In the past 5+ years, what important info have you picked up that's helped you make better decisions when it comes to computer hardware or even computer software/function?


Me:




The importance of quality cpu coolant being less relevant to cooling than it is to system stability (past 2 years)

Amd microstutter being very real (past 1 year)

How features on a motherboard are great, however the build quality of the thing trumps most features - - because that truly factors into system stability on a level I never considered (past year)

Not listening to professional reviews and being convinced by them. And listening to actual user feedback instead. Because reviews can often be biased, and they don't deal with the day-to-day issues, the drivers in the long term, etc. (also, learning to quickly identify relentless fanboys and ignore them in favor or objective people) (Past 2 years)

The price of things usually factors into their lasting power. And sure, that's easy to guess. It's another thing to KNOW it. (Past 2 years)

Being aware of every single .exe file and it's purpose, function, and hooks on my system. So I can avoid clutter-lag. (Past 5 years)


And lot's of other things. That's enough to get the ball rolling however.

warnold007
05-10-2012, 04:14 AM
That a good PSU matters... and matters a lot... :)
BSODs, hangs, crashes and faults can be caused by poor power supply unit...

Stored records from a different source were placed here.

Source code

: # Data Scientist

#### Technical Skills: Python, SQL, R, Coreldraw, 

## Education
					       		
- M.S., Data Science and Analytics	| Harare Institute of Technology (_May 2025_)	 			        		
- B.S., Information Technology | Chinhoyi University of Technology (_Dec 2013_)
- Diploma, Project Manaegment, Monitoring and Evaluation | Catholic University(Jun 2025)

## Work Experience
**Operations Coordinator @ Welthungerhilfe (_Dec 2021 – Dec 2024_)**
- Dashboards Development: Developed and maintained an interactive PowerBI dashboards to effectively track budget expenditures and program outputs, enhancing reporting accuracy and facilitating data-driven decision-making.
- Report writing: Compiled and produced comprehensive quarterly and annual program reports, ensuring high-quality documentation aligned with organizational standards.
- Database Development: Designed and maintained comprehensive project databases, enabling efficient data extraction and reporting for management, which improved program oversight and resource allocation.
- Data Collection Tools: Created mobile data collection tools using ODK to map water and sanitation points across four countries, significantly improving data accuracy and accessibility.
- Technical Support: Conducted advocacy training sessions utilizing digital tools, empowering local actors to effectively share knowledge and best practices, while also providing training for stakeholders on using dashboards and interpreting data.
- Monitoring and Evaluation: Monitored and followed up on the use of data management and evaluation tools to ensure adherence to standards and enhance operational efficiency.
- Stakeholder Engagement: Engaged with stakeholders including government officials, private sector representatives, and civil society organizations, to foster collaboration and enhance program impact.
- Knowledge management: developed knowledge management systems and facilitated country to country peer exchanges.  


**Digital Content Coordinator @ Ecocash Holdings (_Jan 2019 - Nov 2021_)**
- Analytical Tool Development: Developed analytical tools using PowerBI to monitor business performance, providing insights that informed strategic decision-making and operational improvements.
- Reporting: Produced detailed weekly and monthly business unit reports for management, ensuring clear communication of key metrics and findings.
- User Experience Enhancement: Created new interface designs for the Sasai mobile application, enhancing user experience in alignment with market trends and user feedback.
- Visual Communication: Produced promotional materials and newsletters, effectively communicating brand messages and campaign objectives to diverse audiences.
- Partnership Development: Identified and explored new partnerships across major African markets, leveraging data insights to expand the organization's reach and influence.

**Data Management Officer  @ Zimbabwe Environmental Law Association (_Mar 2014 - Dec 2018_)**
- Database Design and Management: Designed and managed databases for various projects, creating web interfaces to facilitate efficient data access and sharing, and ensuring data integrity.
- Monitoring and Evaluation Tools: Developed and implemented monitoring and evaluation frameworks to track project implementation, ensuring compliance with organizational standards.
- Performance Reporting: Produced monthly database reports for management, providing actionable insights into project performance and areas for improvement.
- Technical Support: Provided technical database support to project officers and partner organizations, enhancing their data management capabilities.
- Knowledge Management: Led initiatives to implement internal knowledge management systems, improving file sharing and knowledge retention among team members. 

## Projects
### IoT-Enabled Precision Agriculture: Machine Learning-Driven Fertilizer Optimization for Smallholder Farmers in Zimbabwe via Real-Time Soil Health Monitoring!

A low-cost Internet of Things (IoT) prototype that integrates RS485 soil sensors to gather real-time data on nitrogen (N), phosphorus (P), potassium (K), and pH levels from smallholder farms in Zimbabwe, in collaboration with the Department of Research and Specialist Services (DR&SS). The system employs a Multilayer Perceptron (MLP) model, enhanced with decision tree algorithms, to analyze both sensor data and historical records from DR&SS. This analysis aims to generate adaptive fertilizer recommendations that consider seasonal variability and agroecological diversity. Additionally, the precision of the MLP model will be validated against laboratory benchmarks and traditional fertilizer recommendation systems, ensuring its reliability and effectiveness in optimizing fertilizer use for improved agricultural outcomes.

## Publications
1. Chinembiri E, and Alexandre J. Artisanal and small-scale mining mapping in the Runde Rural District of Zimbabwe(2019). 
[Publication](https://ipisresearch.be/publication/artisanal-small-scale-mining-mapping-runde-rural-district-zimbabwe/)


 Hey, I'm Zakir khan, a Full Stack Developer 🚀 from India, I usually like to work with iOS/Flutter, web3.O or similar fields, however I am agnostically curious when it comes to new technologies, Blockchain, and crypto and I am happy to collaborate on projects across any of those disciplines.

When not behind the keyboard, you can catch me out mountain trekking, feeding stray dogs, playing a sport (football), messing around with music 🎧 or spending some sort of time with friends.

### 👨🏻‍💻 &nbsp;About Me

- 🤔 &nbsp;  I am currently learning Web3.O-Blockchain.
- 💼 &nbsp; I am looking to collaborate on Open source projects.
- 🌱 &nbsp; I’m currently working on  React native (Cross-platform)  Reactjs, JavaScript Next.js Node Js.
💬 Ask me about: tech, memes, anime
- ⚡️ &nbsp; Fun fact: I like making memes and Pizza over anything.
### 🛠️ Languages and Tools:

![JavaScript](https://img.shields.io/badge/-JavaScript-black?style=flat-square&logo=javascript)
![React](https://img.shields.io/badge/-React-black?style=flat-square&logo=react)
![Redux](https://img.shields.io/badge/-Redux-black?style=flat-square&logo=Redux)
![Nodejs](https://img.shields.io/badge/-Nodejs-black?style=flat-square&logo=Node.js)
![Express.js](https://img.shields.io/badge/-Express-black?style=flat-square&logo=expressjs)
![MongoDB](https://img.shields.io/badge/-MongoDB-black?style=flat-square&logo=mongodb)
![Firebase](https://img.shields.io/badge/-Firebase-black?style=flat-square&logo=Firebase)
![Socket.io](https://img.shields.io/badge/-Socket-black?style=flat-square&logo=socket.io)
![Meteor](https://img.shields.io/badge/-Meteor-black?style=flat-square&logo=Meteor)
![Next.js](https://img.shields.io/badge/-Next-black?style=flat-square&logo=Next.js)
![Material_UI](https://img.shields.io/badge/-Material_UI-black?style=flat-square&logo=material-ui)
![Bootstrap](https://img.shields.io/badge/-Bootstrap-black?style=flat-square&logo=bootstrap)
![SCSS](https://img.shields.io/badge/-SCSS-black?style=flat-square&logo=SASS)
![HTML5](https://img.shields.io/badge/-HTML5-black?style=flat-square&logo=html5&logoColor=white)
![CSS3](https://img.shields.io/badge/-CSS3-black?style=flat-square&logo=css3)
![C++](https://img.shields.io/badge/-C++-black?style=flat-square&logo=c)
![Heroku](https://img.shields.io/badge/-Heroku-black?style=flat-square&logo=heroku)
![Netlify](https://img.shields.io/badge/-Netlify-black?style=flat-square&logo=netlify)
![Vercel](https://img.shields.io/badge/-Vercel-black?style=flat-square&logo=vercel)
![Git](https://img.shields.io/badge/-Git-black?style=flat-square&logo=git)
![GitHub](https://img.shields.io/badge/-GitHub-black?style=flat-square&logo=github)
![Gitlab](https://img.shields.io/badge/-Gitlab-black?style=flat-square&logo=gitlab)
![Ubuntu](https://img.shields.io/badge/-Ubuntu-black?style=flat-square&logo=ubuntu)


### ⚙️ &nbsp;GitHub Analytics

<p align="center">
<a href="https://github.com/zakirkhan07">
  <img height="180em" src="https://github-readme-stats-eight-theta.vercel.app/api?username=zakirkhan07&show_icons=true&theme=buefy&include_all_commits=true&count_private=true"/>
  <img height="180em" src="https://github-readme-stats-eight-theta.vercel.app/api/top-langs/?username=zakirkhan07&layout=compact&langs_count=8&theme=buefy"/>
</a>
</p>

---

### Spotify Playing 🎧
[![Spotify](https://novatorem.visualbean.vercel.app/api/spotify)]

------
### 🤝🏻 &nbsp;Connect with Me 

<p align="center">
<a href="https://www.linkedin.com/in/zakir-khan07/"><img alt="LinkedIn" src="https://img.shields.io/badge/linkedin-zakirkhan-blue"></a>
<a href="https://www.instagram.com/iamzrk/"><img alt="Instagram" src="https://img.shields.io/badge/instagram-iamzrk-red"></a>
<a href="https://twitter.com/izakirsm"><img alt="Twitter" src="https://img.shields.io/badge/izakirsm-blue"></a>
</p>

It only dawned on me a few years back (~4 years ago) that the reason I was failing to burn DVDs with my computer from around 8 years ago (yeah... I said burning DVDs... haha... does anyone still 'burn'?), was cause my PSU cannot handle the load when I plug in all my HDDs and periperals. Plus the fans I put in to cool my rig!
I wasted so many blank DVDs thinking it was because I bought cheap medium, but now I know it was coz of my generic 300W psu... yuck! I wasn't able to figure out what the problem was back then...

As I went to build high-end and better rigs... I learned the importance more and more... No no to cheapo PSUs for good and stable builds... :)

Now I have am 80+ 950W PSU! And I'm still worried it might not be enough for my Radeon TriFire... haha...

mav451
05-10-2012, 07:38 AM
Haha more like the past 10 years.

#1. The difference between P95 stable and 3D stable is substantial. Without 3D (i.e. gaming) loads, you can't hope to have any real-world capable OCs. Sorry if I sound preachy, but this is my own major complaint when people are boastful and proud of their suicide screens.

I mean congrats - you have a picture. What does the picture do? Nothing. *PS - I'm well aware this includes the helium 8Ghz+ OC recently for the BD hehe.
3D stable is the only real-world relevant OC and that's something I made a point of using from that point on.

The reason I bring this up is b/c I used to be a young, immature OCer and thought that bringing a P95-only stable OC to a LAN was a smart idea. To get an age on this, I was using an ATi 8500LE and an 2500 XP-M at the time....oh man I was so stupid then.